Researching all this I soon realised that we’re surrounded by a hidden world of water. Litres and litres of it are consumed by everything we eat, and everything we use and buy. Cars, furniture, books, dishes, TVs, highways, buildings, jewellery, toys and even electricity would not exist without water. It’s no exaggeration to say that water is far more valuable and useful than oil.

front cover resized1A water footprint adds up the amount of water consumed to make, grow or produce something. I use the term consumed to make it clear that this is water that can no longer be used for anything else. Often water can be cleaned or reused so those amounts of water are not included in the water footprints in the book. The water footprint of 500ml of bottled water is 5.5 litres: 0.5 for the water in the bottle and another five contaminated in the process of making the plastic bottle from oil. The five litres consumed in making the bottle are as real water as the 500ml you might drink but hardly anyone in business or government accounts for it.

The incredible amounts of water documented in Your Water Footprint are based primarily on research done at the University of Twente in the Netherlands, where Arjen Hoekstra originated the concept of water footprints. The amount consumed to make something varies enormously depending on where the raw materials come from and how they are processed. Wheat grown in dry desert air of Morocco needs a lot more water than wheat grown in soggy Britain. For simplicity, the amounts in the book are global averages.

One of the biggest surprises was learning how small direct use of water for drinking, cooking and showering is by comparison. Each day the average North American uses 300 to 400 litres. (Flushing toilets is the biggest water daily use, not showers.) 400 litres is not a trivial amount; however, the virtual water that’s in the things we eat, wear and use each day averages 7,500 litres in North America, resulting in a daily water footprint of almost 8,000 litres. That’s more than twice the size of the global average. Think of running shoes side by side: the global shoe is a size 8; the North American a size 18. By contrast, the average water footprint of an individual living in China or India is size 6.

Peak water is here

Water scarcity is a reality in much of the world. About 1.2 billion people live in areas with chronic scarcity, while 2 billion are affected by shortages every year. And as the ongoing drought in California proves, water scarcity is an increasing reality for the US and Canada. Water experts estimate that by 2025 three in five people may be living with water shortages.

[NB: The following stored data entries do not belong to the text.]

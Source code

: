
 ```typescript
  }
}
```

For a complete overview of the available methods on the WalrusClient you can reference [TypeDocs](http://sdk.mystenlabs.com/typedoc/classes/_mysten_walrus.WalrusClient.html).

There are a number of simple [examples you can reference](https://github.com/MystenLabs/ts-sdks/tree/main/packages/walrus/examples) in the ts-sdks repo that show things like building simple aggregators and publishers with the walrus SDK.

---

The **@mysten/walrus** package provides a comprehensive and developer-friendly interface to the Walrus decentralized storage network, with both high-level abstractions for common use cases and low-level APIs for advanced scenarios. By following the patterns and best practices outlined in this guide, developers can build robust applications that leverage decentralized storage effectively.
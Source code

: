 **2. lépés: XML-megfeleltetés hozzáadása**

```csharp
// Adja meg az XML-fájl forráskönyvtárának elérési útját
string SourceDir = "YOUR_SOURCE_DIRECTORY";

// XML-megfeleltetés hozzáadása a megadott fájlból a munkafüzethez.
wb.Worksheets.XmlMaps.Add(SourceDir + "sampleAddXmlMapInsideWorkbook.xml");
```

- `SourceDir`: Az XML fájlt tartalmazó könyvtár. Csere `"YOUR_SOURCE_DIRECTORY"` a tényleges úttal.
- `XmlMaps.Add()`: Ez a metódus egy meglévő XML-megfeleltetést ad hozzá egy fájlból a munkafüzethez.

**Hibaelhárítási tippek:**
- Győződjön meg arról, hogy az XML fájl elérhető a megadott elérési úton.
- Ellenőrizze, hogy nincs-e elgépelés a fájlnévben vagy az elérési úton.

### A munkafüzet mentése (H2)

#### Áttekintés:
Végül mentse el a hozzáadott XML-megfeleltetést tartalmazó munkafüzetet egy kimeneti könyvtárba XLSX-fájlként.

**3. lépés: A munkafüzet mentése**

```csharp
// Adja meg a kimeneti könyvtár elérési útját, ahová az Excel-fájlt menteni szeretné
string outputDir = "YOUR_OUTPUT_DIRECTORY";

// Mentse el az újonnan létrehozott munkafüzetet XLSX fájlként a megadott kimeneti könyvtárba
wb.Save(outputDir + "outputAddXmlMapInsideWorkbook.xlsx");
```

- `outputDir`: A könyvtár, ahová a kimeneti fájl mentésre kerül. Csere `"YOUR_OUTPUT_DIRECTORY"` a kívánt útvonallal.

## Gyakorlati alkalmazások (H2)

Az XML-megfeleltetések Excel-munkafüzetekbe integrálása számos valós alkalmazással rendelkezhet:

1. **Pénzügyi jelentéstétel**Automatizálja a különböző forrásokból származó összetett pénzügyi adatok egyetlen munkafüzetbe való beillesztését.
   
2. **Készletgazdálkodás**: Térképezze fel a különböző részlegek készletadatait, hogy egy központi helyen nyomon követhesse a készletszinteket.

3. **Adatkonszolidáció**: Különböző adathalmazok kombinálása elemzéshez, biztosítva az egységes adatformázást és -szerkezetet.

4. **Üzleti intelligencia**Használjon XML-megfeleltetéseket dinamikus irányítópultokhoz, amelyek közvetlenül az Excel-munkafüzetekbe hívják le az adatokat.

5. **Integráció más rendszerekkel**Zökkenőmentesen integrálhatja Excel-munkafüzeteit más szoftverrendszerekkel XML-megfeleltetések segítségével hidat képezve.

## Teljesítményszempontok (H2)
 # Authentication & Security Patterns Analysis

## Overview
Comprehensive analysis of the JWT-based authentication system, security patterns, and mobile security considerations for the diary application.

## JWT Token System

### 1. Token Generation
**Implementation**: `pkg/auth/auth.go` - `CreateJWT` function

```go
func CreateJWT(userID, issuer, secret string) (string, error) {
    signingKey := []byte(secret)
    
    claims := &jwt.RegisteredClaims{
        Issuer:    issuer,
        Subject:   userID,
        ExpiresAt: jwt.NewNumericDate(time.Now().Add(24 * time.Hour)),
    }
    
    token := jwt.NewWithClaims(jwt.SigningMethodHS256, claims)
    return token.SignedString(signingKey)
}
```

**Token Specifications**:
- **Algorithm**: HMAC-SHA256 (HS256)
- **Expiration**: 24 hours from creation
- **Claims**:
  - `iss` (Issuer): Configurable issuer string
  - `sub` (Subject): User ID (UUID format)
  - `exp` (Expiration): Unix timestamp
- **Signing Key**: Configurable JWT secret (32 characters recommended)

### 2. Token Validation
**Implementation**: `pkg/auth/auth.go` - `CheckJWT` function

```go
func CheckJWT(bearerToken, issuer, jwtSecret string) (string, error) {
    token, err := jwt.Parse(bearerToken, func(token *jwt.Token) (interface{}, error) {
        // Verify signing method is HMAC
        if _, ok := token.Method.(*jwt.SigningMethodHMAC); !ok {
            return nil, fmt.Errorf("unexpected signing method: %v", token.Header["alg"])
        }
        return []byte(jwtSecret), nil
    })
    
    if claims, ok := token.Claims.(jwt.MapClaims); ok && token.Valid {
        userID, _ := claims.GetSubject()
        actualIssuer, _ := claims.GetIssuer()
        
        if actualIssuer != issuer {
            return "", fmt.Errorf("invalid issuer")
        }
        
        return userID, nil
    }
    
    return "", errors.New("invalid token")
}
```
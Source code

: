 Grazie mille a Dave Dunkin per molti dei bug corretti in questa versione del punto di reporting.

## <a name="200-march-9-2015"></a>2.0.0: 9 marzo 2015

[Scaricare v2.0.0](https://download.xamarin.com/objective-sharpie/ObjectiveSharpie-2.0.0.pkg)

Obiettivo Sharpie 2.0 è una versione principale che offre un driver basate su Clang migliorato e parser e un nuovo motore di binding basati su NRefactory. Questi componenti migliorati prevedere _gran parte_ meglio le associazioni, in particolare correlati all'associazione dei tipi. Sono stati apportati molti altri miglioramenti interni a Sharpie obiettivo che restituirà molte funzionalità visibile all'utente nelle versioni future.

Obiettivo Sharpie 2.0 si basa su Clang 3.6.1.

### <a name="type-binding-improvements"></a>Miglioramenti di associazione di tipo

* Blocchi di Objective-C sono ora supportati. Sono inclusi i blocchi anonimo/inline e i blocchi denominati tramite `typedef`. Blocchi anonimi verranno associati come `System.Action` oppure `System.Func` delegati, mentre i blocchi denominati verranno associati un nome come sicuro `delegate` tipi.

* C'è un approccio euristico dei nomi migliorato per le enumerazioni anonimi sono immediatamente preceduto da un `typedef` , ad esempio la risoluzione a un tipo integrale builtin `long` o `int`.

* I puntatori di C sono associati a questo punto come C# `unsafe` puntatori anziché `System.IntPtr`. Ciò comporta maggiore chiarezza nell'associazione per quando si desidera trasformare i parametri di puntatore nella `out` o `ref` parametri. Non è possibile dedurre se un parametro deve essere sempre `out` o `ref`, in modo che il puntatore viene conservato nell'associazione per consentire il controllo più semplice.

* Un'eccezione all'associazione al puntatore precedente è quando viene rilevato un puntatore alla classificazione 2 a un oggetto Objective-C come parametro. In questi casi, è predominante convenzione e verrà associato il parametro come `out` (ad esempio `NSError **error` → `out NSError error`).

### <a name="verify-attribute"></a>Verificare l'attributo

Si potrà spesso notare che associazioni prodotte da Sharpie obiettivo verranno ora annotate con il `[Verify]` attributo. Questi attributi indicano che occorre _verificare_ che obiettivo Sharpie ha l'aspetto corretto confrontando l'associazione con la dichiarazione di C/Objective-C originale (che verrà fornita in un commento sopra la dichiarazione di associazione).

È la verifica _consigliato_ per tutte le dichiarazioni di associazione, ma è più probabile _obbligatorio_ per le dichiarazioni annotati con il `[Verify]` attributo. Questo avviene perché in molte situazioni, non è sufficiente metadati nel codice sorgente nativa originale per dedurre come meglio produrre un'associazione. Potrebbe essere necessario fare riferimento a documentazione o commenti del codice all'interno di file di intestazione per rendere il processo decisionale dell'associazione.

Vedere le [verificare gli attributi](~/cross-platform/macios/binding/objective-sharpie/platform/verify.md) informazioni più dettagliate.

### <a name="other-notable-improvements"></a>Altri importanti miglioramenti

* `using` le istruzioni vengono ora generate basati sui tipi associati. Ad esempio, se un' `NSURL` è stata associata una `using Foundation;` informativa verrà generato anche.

While low-flow shower heads and toilets are great water savers, the water footprint concept can lead to even bigger reductions in water consumption. For example green fuels may not be so green from a water consumption perspective. Biodiesel made from soybeans has an enormous water footprint, averaging more than 11,000 litres per litre of biodiesel. And this doesn’t include the large amounts of water needed for processing. Why so much water? Green plants aren’t “energy-dense,” so it takes a lot of soy to make the fuel.

Beef also has a big footprint, over 11,000 litres for a kilo. If a family of four served chicken instead of beef they’d reduce their water use by an astonishing 900,000 litres a year. That’s enough to fill an Olympic size pool to a depth of two feet. If this same family of opted for Meatless Mondays, they’d save another 400,000 litres. Now they could fill that pool halfway.

We can do nearly everything using less water. It’s all about smart substitutions and changes, rather than sacrifice and self-denial, but we can’t make the right choices unless we begin to see and understand the invisible ways in which we rely on water.